Graph-based Deterministic Policy Gradient for Repetitive Combinatorial Optimization Problems

This repository is part of the paper with the given title, that has been published in ICLR 2023 https://openreview.net/forum?id=yHIIM9BgOo. This README contains instructions for replicating the 5 numerical experiments demonstrated in the paper. The code is based on Python3 + Tensorflow 2.

Updates on 1/24/2024:

[1/24/2024] replaced lr with learning_rate in the code to avoid unstability in training caused by incorrect learning rate in later versions of Tensorflow 2.
[1/24/2024] added the training and validation datasets used in MWIS example.
[1/24/2024] the output activation of the actor network can be changed from relu to leaky_relu or linear in order to ease the training.
[3/6/2024] add exploration based on uniform noise to stablize training for MWIS and MWDS
[3/6/2024] on-demand memory allocation for servers with multiple GPUs
[3/6/2024] minor code optimization: move gradient computing outside GradientTape scope and create bash scripts files from README.

Abstract

We propose an actor-critic framework for graph-based machine learning pipelines with non-differentiable blocks, and apply it to repetitive combinatorial optimization problems (COPs) under hard constraints. Repetitive COP refers to problems to be solved repeatedly on graphs of the same or slowly changing topology but rapidly changing node or edge weights. Compared to one-shot COPs, repetitive COPs often rely on fast heuristics to solve one instance of the problem before the next one arrives, at the cost of a relatively large optimality gap. Through numerical experiments on several discrete optimization problems, we show that our approach can learn reusable node or edge representations to reduce the optimality gap of fast heuristics for independent repetitive COPs, and can even enable the system to account for dependencies between consecutive COPs to optimize long-term objectives.

Setup

The following intructions assume that Python3.9 is your default Python3. Other versions of Python3 may also work.

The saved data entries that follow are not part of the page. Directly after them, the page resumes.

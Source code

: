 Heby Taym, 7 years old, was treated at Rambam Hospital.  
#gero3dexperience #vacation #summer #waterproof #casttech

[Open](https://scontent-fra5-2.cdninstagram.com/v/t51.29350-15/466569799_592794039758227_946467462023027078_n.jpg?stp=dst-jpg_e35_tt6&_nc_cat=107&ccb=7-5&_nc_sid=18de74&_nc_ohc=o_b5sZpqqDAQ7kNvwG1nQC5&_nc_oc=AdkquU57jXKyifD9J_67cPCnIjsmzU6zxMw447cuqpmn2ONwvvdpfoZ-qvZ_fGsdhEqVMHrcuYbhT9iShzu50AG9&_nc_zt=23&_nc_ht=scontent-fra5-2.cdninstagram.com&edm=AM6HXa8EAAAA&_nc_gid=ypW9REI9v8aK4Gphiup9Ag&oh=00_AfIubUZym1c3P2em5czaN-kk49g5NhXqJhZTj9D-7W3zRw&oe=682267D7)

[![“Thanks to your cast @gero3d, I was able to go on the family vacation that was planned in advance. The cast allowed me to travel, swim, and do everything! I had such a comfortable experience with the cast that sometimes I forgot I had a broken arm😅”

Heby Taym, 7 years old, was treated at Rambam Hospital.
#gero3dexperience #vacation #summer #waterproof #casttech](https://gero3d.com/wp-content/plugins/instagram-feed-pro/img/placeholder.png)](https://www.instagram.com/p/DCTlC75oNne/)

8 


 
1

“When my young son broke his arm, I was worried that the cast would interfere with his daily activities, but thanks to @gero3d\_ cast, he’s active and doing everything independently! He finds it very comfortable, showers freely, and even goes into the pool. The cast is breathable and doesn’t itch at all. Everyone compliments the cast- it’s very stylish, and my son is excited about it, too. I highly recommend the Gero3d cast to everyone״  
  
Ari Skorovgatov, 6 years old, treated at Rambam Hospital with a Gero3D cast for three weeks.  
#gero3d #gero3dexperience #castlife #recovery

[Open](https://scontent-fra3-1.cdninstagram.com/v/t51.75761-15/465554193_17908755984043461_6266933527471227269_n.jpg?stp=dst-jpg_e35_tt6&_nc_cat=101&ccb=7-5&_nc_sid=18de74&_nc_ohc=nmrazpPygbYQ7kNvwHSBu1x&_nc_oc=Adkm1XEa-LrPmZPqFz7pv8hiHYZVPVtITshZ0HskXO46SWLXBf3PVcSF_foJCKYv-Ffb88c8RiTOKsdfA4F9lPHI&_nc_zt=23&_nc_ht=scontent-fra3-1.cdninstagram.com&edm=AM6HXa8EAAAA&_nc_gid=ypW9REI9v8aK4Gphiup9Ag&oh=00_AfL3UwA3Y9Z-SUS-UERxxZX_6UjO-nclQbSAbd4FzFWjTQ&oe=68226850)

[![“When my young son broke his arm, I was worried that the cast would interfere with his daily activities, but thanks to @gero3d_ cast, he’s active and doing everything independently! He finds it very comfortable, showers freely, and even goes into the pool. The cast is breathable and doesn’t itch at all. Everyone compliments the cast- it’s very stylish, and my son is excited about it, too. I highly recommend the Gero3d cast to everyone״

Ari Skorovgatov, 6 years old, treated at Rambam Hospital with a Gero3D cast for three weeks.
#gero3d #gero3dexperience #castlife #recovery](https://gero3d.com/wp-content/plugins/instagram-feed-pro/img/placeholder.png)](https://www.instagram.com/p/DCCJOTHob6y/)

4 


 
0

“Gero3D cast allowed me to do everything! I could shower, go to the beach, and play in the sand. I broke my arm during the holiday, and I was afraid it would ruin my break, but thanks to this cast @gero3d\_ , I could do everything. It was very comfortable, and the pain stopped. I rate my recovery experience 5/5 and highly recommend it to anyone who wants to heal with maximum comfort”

pip3 install -r requirements.txt

Install any missing packages while running the code or notebook.

1. Maximum Weighted Independent Set (MWIS)

Trained models

GDPG-Twin ./model/result_GCNTwinAlt_deep_ld1_c32_l3_cheb1_diver1_mwis_dqn

GDPG-Twin (critic twin network) ./model/result_GCNTwinAlt_deep_ld1_c32_l3_cheb1_diver1_mwis_critic

ZOO ./model/result_GCNZoo4_deep_ld1_c32_l3_cheb1_diver1_mwis_dqn

Ad hoc RL ./model/result_IS4SAT_deep_ld1_c32_l3_cheb1_diver1_mwis_dqn

Generating training and testing datasets

cd .. # To the upper directory of the root of this project
git clone https://github.com/zhongyuanzhao/distgcn.git
cd distgcn
bash bash/run_data_generation.sh

copy generated datasets from ../distgcn/data/ to ./data/ of this project.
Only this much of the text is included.